大沢は「うわああん」と声を上げて泣いた。すぐには泣き止みそうになく、困った。これじゃあ教室には帰ることができない。俺だけ帰ることも出来ないし。
仕方なく、もう一度芝生にお尻をつけてあぐらをかいた。
「座れ。一緒に帰るんだろ」
「うん」
大沢は俺のハンカチで涙を拭いながらしゃがみ込み、ゆっくり泣き止んでいった。
****
放課後、沈んだ顔の長谷川と、目の下が真っ赤になった大沢と俺が教室で先生を交えて話をした。
「唯我君、僕は君にとてもヒドイことをしてしまった。ごめんなさい。大沢さんにも、嫌な気持ちにさせてしまったと思う。ごめんなさい」
「いいよ。私なんか叩ちゃったもの。ごめんなさい。怪我してない?」
「平気だよ。叩かれて冷静になれたんだ。ありがとう」
俺は大沢が「叩いた」事実を知らなかった。大沢に「お前、叩いたの?」と確認すると、大沢は「うん」と申し訳なさそうな顔をした。マジか。
「唯我君、僕は君に何でもいいから勝ちたいという気持ちが強くて意地をはってたんだ。調子に乗って、善悪の判断もできなくなった」
「うん。すげえうざかった」
「ちょっと、唯我!」
「僕は反省した。自分勝手な意地だけの勝負では意味がないんだ。卑怯な手を使って勝ち得る勝利なんて望んでないんだ。……だから僕は、唯我君に正々堂々勝負を挑むことに決めたよ」
……うん?
長谷川の反省を聞きながら、話の流れに違和感を覚えた先生と大沢、俺は目を合わせて「話がおかしいぞ」とアイコンタクトした。
「唯我君!5月末の運動会、僕と勝負しろ!」
熱の入った長谷川は立ち上がり、俺を指差した。先生と大沢は「なに言ってるの!?」「指差さない!」と言ったが、長谷川には聞こえていないらしい。

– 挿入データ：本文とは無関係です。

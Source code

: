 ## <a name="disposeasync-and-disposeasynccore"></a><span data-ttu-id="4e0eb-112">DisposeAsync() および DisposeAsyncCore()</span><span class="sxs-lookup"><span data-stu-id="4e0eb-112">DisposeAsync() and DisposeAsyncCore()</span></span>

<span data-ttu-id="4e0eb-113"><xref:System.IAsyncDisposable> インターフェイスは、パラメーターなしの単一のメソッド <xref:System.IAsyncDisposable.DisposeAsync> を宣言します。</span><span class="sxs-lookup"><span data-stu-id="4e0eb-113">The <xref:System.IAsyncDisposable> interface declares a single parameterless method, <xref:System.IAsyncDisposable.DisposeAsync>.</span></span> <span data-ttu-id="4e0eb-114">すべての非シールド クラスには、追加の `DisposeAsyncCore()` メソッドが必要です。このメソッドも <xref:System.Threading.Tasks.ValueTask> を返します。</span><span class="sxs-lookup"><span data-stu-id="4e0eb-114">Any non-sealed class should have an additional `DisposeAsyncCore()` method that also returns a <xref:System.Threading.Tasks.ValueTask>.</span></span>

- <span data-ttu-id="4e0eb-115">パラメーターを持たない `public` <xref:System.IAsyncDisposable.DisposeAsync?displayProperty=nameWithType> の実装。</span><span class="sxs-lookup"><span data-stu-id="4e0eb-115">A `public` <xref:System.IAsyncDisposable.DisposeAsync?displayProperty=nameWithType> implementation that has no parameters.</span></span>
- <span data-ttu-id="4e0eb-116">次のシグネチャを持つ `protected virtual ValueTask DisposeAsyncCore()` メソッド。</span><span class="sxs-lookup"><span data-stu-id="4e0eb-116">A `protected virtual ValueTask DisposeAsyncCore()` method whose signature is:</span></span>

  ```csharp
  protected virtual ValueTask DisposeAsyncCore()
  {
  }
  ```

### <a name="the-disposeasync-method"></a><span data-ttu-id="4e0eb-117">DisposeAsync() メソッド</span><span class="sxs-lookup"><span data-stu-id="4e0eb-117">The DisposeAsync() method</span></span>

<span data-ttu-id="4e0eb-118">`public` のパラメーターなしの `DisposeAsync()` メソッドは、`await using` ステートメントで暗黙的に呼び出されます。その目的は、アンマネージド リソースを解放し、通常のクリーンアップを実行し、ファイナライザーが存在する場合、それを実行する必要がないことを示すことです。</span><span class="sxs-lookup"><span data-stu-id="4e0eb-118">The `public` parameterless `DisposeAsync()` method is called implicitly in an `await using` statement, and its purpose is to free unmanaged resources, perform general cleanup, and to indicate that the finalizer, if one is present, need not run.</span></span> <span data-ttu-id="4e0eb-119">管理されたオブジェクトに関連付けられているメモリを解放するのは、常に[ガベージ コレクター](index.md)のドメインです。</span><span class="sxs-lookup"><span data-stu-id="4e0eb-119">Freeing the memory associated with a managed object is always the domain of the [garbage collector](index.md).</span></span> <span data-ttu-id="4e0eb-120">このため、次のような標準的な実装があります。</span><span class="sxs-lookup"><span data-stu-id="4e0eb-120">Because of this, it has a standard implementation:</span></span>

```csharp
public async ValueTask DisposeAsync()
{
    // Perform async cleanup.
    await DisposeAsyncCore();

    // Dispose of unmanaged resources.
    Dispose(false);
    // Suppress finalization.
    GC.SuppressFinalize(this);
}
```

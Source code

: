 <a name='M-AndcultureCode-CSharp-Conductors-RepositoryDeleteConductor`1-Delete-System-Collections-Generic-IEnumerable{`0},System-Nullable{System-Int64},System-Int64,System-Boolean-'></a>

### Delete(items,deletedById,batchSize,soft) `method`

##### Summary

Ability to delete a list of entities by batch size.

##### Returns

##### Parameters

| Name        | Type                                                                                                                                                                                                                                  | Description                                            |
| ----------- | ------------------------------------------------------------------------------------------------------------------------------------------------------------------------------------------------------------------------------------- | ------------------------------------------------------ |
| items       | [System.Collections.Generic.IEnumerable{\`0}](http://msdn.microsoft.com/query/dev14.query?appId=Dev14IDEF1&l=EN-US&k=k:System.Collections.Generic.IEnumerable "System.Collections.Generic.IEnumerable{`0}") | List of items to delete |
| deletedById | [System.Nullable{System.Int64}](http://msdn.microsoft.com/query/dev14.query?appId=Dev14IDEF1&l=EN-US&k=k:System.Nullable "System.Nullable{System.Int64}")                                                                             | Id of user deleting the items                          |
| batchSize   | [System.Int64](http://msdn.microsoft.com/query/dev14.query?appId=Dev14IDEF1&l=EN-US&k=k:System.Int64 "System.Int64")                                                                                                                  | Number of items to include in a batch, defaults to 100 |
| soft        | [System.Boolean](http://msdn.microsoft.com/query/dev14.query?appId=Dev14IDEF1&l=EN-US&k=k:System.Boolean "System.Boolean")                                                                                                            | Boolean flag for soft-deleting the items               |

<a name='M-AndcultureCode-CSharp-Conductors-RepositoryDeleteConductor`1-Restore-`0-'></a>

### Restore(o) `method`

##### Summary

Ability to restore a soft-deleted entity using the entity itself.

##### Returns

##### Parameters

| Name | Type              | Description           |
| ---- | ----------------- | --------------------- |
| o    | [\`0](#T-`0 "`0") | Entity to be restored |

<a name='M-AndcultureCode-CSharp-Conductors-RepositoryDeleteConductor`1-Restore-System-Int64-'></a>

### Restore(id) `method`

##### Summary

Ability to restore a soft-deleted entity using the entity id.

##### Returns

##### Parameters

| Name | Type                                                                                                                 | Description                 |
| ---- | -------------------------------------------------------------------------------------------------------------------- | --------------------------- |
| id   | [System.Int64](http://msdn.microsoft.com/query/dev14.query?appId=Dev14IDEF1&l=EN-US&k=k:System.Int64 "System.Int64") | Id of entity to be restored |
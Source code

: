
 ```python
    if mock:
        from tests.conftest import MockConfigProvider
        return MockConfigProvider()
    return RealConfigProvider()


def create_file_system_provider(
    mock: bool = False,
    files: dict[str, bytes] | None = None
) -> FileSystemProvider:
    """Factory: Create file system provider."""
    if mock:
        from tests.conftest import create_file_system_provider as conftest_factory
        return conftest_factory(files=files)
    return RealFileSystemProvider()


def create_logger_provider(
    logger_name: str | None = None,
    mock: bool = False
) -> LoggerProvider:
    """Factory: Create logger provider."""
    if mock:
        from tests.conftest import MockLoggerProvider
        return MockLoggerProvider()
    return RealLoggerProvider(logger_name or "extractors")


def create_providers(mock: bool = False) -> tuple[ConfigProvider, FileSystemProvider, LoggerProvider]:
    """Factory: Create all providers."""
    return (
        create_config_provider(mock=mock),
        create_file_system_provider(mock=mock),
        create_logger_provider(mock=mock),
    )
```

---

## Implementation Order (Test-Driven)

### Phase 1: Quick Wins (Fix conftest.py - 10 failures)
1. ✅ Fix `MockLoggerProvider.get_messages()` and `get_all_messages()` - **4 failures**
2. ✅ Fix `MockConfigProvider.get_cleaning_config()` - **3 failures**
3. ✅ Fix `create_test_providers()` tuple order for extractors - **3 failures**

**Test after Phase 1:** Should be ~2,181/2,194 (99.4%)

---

「勝負をするからには賭けをしよう。勝った方が、大沢さんとデートする!」
「は?」
大沢は「へ?!」と声を出して驚き、一気に顔を真っ赤にした。
「勝負だ!唯我君!」
長谷川は鼻息を荒くして、俺を指差して見下した。隣の大沢は驚いたまま固まって、頭から湯気を出していた。俺はだんだんと腹の奥がクスクスとけいれんし始めて、口元がゆるくなりそうなのを抑えるので必死だった。
こいつ、ただのバカだ。どう考えても、俺には何のメリットもない賭けだった。